Exercise directions: Restate the listing that follows word for word, without its pictures.

Input records:
Segment Open

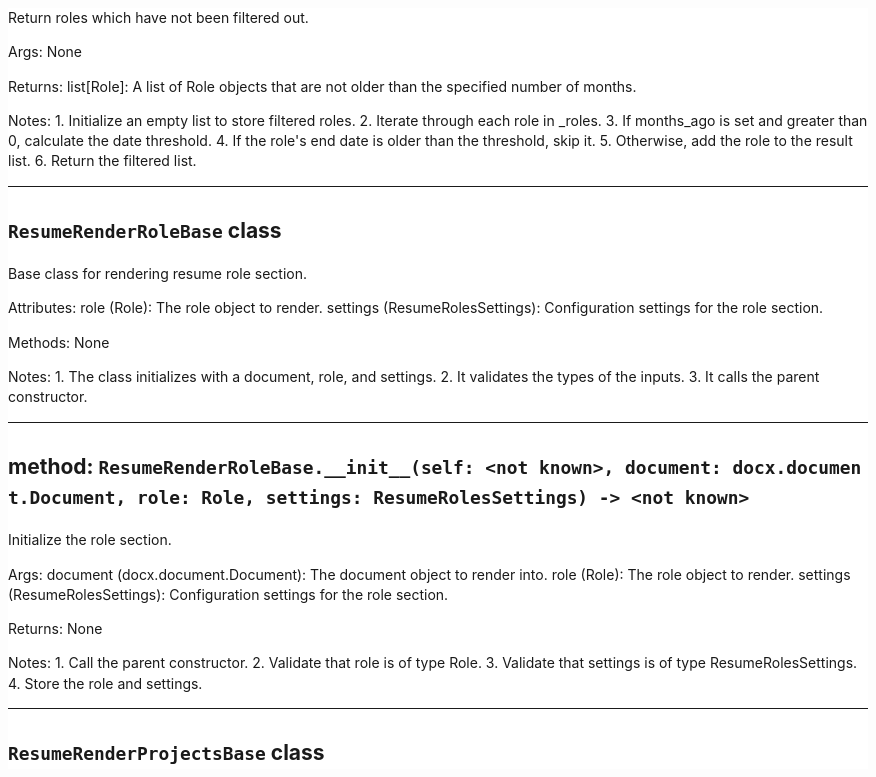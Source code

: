 Return roles which have not been filtered out.

Args:
    None

Returns:
    list[Role]: A list of Role objects that are not older than the specified number of months.

Notes:
    1. Initialize an empty list to store filtered roles.
    2. Iterate through each role in _roles.
    3. If months_ago is set and greater than 0, calculate the date threshold.
    4. If the role's end date is older than the threshold, skip it.
    5. Otherwise, add the role to the result list.
    6. Return the filtered list.

---
## `ResumeRenderRoleBase` class

Base class for rendering resume role section.

Attributes:
    role (Role): The role object to render.
    settings (ResumeRolesSettings): Configuration settings for the role section.

Methods:
    None

Notes:
    1. The class initializes with a document, role, and settings.
    2. It validates the types of the inputs.
    3. It calls the parent constructor.

---
## method: `ResumeRenderRoleBase.__init__(self: <not known>, document: docx.document.Document, role: Role, settings: ResumeRolesSettings) -> <not known>`

Initialize the role section.

Args:
    document (docx.document.Document): The document object to render into.
    role (Role): The role object to render.
    settings (ResumeRolesSettings): Configuration settings for the role section.

Returns:
    None

Notes:
    1. Call the parent constructor.
    2. Validate that role is of type Role.
    3. Validate that settings is of type ResumeRolesSettings.
    4. Store the role and settings.

---
## `ResumeRenderProjectsBase` class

Segment Closed

Reply to the task:
Source code

: Return roles which have not been filtered out.

Args:
    None

Returns:
    list[Role]: A list of Role objects that are not older than the specified number of months.

Notes:
    1. Initialize an empty list to store filtered roles.
    2. Iterate through each role in _roles.
    3. If months_ago is set and greater than 0, calculate the date threshold.
    4. If the role's end date is older than the threshold, skip it.
    5. Otherwise, add the role to the result list.
    6. Return the filtered list.

---
## `ResumeRenderRoleBase` class

Base class for rendering resume role section.

Attributes:
    role (Role): The role object to render.
    settings (ResumeRolesSettings): Configuration settings for the role section.

Methods:
    None

Notes:
    1. The class initializes with a document, role, and settings.
    2. It validates the types of the inputs.
    3. It calls the parent constructor.

---
## method: `ResumeRenderRoleBase.__init__(self: <not known>, document: docx.document.Document, role: Role, settings: ResumeRolesSettings) -> <not known>`

Initialize the role section.

Args:
    document (docx.document.Document): The document object to render into.
    role (Role): The role object to render.
    settings (ResumeRolesSettings): Configuration settings for the role section.

Returns:
    None

Notes:
    1. Call the parent constructor.
    2. Validate that role is of type Role.
    3. Validate that settings is of type ResumeRolesSettings.
    4. Store the role and settings.

---
## `ResumeRenderProjectsBase` class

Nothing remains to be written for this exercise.